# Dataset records
......

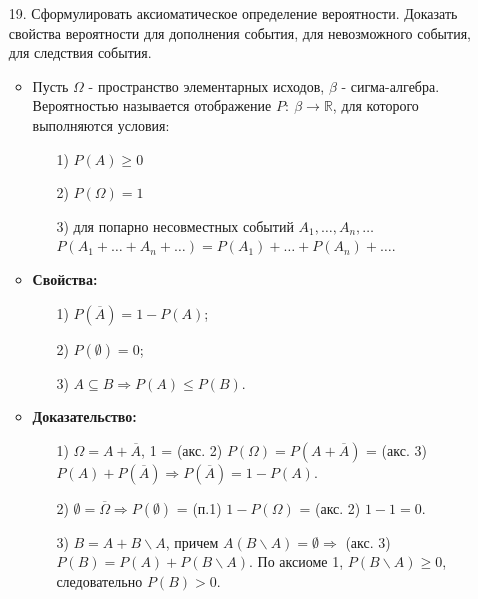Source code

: \documentclass[a4paper]{article}
\begin{document}
\begin{enumerate}
\item[19.] Сформулировать аксиоматическое определение вероятности. Доказать свойства вероятности для дополнения события, для невозможного события, для следствия события. \\
\begin{itemize}
\item Пусть $\Omega$ - пространство элементарных исходов, $\beta$ - сигма-алгебра. Вероятностью называется отображение $P: \ \beta \to \mathbb{R}$, для которого выполняются условия:
	\begin{enumerate}
	\item[1)] $P(A) \geqslant 0$
	\item[2)] $P(\Omega) = 1$ 
	\item[3)] для попарно несовместных событий $A_1, \ldots, A_n, \ldots$  $P(A_1 + \ldots + A_n + \ldots) = P(A_1) + \ldots + P(A_n) + \ldots$.
	\end{enumerate}
\item \textbf{Свойства:}
	\begin{enumerate}
	\item[1)] $P(\overline{A}) = 1 - P(A)$;
	\item[2)] $P(\emptyset) = 0$;
	\item[3)] $A \subseteq B \Rightarrow P(A) \leqslant P(B)$.
	\end{enumerate}
\item \textbf{Доказательство:}
	\begin{enumerate}
	\item[1)] $\Omega = A + \overline{A}$, 1 = (акс. 2) $P(\Omega) = P(A + \overline{A})$ = (акс. 3)$P(A) + P(\overline{A}) \Rightarrow P(\overline{A}) = 1 - P(A)$.
	\item[2)] $\emptyset = \overline{\Omega} \Rightarrow P(\emptyset)$ = (п.1) $1 - P(\Omega)$ = (акс. 2) $1 - 1 = 0$.
	\item[3)] $B = A + B \backslash A$, причем $A(B \backslash A) = \emptyset \Rightarrow$ (акс. 3) $P(B) = P(A) + P(B \backslash A)$. По аксиоме 1, $P(B \backslash A) \geqslant 0$, следовательно $P(B) > 0$.
	\end{enumerate}
\end{itemize}




\end{enumerate}
\end{document}
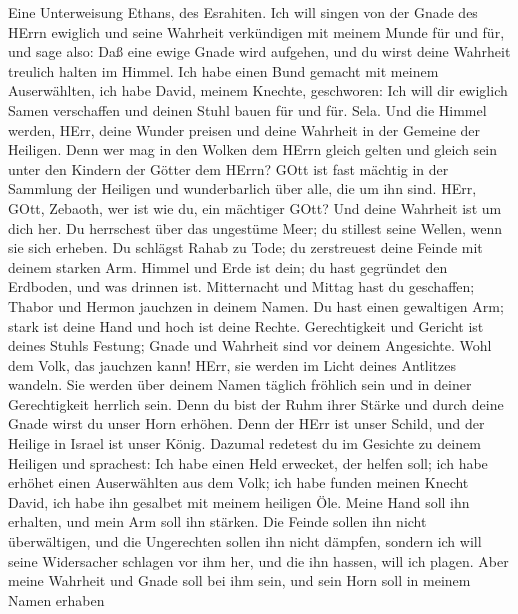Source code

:  Eine Unterweisung Ethans, des Esrahiten.  Ich
will singen von der Gnade des HErrn ewiglich und seine Wahrheit
verkündigen mit meinem Munde für und für,  und sage also:
Daß eine ewige Gnade wird aufgehen, und du wirst deine Wahrheit treulich
halten im Himmel.  Ich habe einen Bund gemacht mit meinem
Auserwählten, ich habe David, meinem Knechte, geschworen: 
Ich will dir ewiglich Samen verschaffen und deinen Stuhl bauen für und
für. Sela.  Und die Himmel werden, HErr, deine Wunder
preisen und deine Wahrheit in der Gemeine der Heiligen. 
Denn wer mag in den Wolken dem HErrn gleich gelten und gleich sein unter
den Kindern der Götter dem HErrn?  GOtt ist fast mächtig in
der Sammlung der Heiligen und wunderbarlich über alle, die um ihn sind.
 HErr, GOtt, Zebaoth, wer ist wie du, ein mächtiger GOtt?
Und deine Wahrheit ist um dich her.  Du herrschest über das
ungestüme Meer; du stillest seine Wellen, wenn sie sich erheben.
 Du schlägst Rahab zu Tode; du zerstreuest deine Feinde mit
deinem starken Arm.  Himmel und Erde ist dein; du hast
gegründet den Erdboden, und was drinnen ist.  Mitternacht
und Mittag hast du geschaffen; Thabor und Hermon jauchzen in deinem
Namen.  Du hast einen gewaltigen Arm; stark ist deine Hand
und hoch ist deine Rechte.  Gerechtigkeit und Gericht ist
deines Stuhls Festung; Gnade und Wahrheit sind vor deinem Angesichte.
 Wohl dem Volk, das jauchzen kann! HErr, sie werden im
Licht deines Antlitzes wandeln.  Sie werden über deinem
Namen täglich fröhlich sein und in deiner Gerechtigkeit herrlich sein.
 Denn du bist der Ruhm ihrer Stärke und durch deine Gnade
wirst du unser Horn erhöhen.  Denn der HErr ist unser
Schild, und der Heilige in Israel ist unser König.  Dazumal
redetest du im Gesichte zu deinem Heiligen und sprachest: Ich habe einen
Held erwecket, der helfen soll; ich habe erhöhet einen Auserwählten aus
dem Volk;  ich habe funden meinen Knecht David, ich habe
ihn gesalbet mit meinem heiligen Öle.  Meine Hand soll ihn
erhalten, und mein Arm soll ihn stärken.  Die Feinde sollen
ihn nicht überwältigen, und die Ungerechten sollen ihn nicht dämpfen,
 sondern ich will seine Widersacher schlagen vor ihm her,
und die ihn hassen, will ich plagen.  Aber meine Wahrheit
und Gnade soll bei ihm sein, und sein Horn soll in meinem Namen erhaben
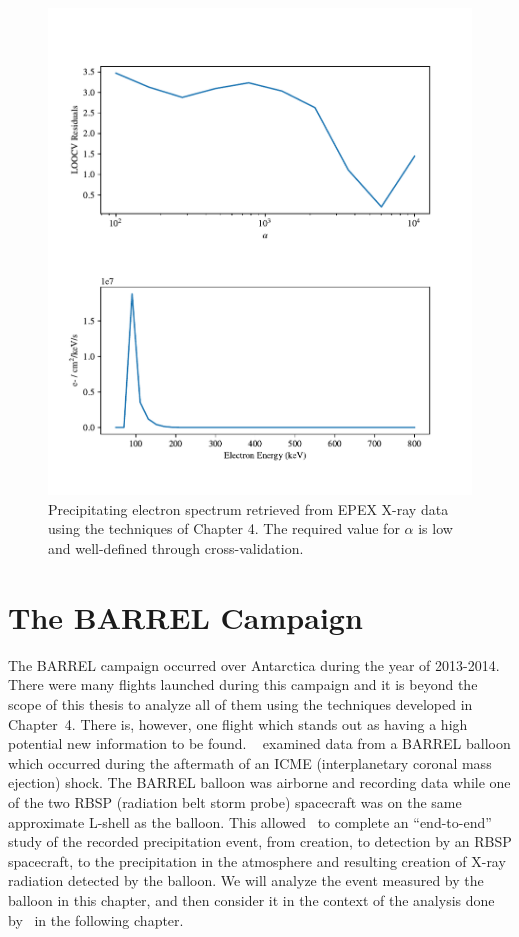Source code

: \begin{figure}[p]
    \centering
    \includegraphics[width=1.0\textwidth]{figures/chapter_5/epex_tk_inv/epex_tk_inv.pdf}
    \caption{Precipitating electron spectrum retrieved from EPEX X-ray data using the techniques of Chapter 4. The required value for $\alpha$ is low and well-defined through cross-validation.}
    \label{epex_tk_inv}
\end{figure}

\section{The BARREL Campaign}

The BARREL campaign occurred over Antarctica during the year of 2013-2014. There were many flights launched during this campaign and it is beyond the scope of this thesis to analyze all of them using the techniques developed in Chapter~4. There is, however, one flight which stands out as having a high potential new information to be found. ~\citet{Halford2015} examined data from a BARREL balloon which occurred during the aftermath of an ICME (interplanetary coronal mass ejection) shock. The BARREL balloon was airborne and recording data while one of the two RBSP (radiation belt storm probe) spacecraft was on the same approximate L-shell as the balloon. This allowed~\citet{Halford2015} to complete an ``end-to-end'' study of the recorded precipitation event, from creation, to detection by an RBSP spacecraft, to the precipitation in the atmosphere and resulting creation of X-ray radiation detected by the balloon. We will analyze the event measured by the balloon in this chapter, and then consider it in the context of the analysis done by~\citet{Halford2015} in the following chapter.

......

# Aim of the task
Copy the records exactly as they appear, leaving every picture out.

# Your solution
Source code

: \documentclass[a4paper]{article}
\begin{document}
\begin{enumerate}
\item[19.] Сформулировать аксиоматическое определение вероятности. Доказать свойства вероятности для дополнения события, для невозможного события, для следствия события. \\
\begin{itemize}
\item Пусть $\Omega$ - пространство элементарных исходов, $\beta$ - сигма-алгебра. Вероятностью называется отображение $P: \ \beta \to \mathbb{R}$, для которого выполняются условия:
	\begin{enumerate}
	\item[1)] $P(A) \geqslant 0$
	\item[2)] $P(\Omega) = 1$ 
	\item[3)] для попарно несовместных событий $A_1, \ldots, A_n, \ldots$  $P(A_1 + \ldots + A_n + \ldots) = P(A_1) + \ldots + P(A_n) + \ldots$.
	\end{enumerate}
\item \textbf{Свойства:}
	\begin{enumerate}
	\item[1)] $P(\overline{A}) = 1 - P(A)$;
	\item[2)] $P(\emptyset) = 0$;
	\item[3)] $A \subseteq B \Rightarrow P(A) \leqslant P(B)$.
	\end{enumerate}
\item \textbf{Доказательство:}
	\begin{enumerate}
	\item[1)] $\Omega = A + \overline{A}$, 1 = (акс. 2) $P(\Omega) = P(A + \overline{A})$ = (акс. 3)$P(A) + P(\overline{A}) \Rightarrow P(\overline{A}) = 1 - P(A)$.
	\item[2)] $\emptyset = \overline{\Omega} \Rightarrow P(\emptyset)$ = (п.1) $1 - P(\Omega)$ = (акс. 2) $1 - 1 = 0$.
	\item[3)] $B = A + B \backslash A$, причем $A(B \backslash A) = \emptyset \Rightarrow$ (акс. 3) $P(B) = P(A) + P(B \backslash A)$. По аксиоме 1, $P(B \backslash A) \geqslant 0$, следовательно $P(B) > 0$.
	\end{enumerate}
\end{itemize}




\end{enumerate}
\end{document}
Source code

:  Eine Unterweisung Ethans, des Esrahiten.  Ich
will singen von der Gnade des HErrn ewiglich und seine Wahrheit
verkündigen mit meinem Munde für und für,  und sage also:
Daß eine ewige Gnade wird aufgehen, und du wirst deine Wahrheit treulich
halten im Himmel.  Ich habe einen Bund gemacht mit meinem
Auserwählten, ich habe David, meinem Knechte, geschworen: 
Ich will dir ewiglich Samen verschaffen und deinen Stuhl bauen für und
für. Sela.  Und die Himmel werden, HErr, deine Wunder
preisen und deine Wahrheit in der Gemeine der Heiligen. 
Denn wer mag in den Wolken dem HErrn gleich gelten und gleich sein unter
den Kindern der Götter dem HErrn?  GOtt ist fast mächtig in
der Sammlung der Heiligen und wunderbarlich über alle, die um ihn sind.
 HErr, GOtt, Zebaoth, wer ist wie du, ein mächtiger GOtt?
Und deine Wahrheit ist um dich her.  Du herrschest über das
ungestüme Meer; du stillest seine Wellen, wenn sie sich erheben.
 Du schlägst Rahab zu Tode; du zerstreuest deine Feinde mit
deinem starken Arm.  Himmel und Erde ist dein; du hast
gegründet den Erdboden, und was drinnen ist.  Mitternacht
und Mittag hast du geschaffen; Thabor und Hermon jauchzen in deinem
Namen.  Du hast einen gewaltigen Arm; stark ist deine Hand
und hoch ist deine Rechte.  Gerechtigkeit und Gericht ist
deines Stuhls Festung; Gnade und Wahrheit sind vor deinem Angesichte.
 Wohl dem Volk, das jauchzen kann! HErr, sie werden im
Licht deines Antlitzes wandeln.  Sie werden über deinem
Namen täglich fröhlich sein und in deiner Gerechtigkeit herrlich sein.
 Denn du bist der Ruhm ihrer Stärke und durch deine Gnade
wirst du unser Horn erhöhen.  Denn der HErr ist unser
Schild, und der Heilige in Israel ist unser König.  Dazumal
redetest du im Gesichte zu deinem Heiligen und sprachest: Ich habe einen
Held erwecket, der helfen soll; ich habe erhöhet einen Auserwählten aus
dem Volk;  ich habe funden meinen Knecht David, ich habe
ihn gesalbet mit meinem heiligen Öle.  Meine Hand soll ihn
erhalten, und mein Arm soll ihn stärken.  Die Feinde sollen
ihn nicht überwältigen, und die Ungerechten sollen ihn nicht dämpfen,
 sondern ich will seine Widersacher schlagen vor ihm her,
und die ihn hassen, will ich plagen.  Aber meine Wahrheit
und Gnade soll bei ihm sein, und sein Horn soll in meinem Namen erhaben
Source code

: \begin{figure}[p]
    \centering
    \includegraphics[width=1.0\textwidth]{figures/chapter_5/epex_tk_inv/epex_tk_inv.pdf}
    \caption{Precipitating electron spectrum retrieved from EPEX X-ray data using the techniques of Chapter 4. The required value for $\alpha$ is low and well-defined through cross-validation.}
    \label{epex_tk_inv}
\end{figure}

\section{The BARREL Campaign}

The BARREL campaign occurred over Antarctica during the year of 2013-2014. There were many flights launched during this campaign and it is beyond the scope of this thesis to analyze all of them using the techniques developed in Chapter~4. There is, however, one flight which stands out as having a high potential new information to be found. ~\citet{Halford2015} examined data from a BARREL balloon which occurred during the aftermath of an ICME (interplanetary coronal mass ejection) shock. The BARREL balloon was airborne and recording data while one of the two RBSP (radiation belt storm probe) spacecraft was on the same approximate L-shell as the balloon. This allowed~\citet{Halford2015} to complete an ``end-to-end'' study of the recorded precipitation event, from creation, to detection by an RBSP spacecraft, to the precipitation in the atmosphere and resulting creation of X-ray radiation detected by the balloon. We will analyze the event measured by the balloon in this chapter, and then consider it in the context of the analysis done by~\citet{Halford2015} in the following chapter.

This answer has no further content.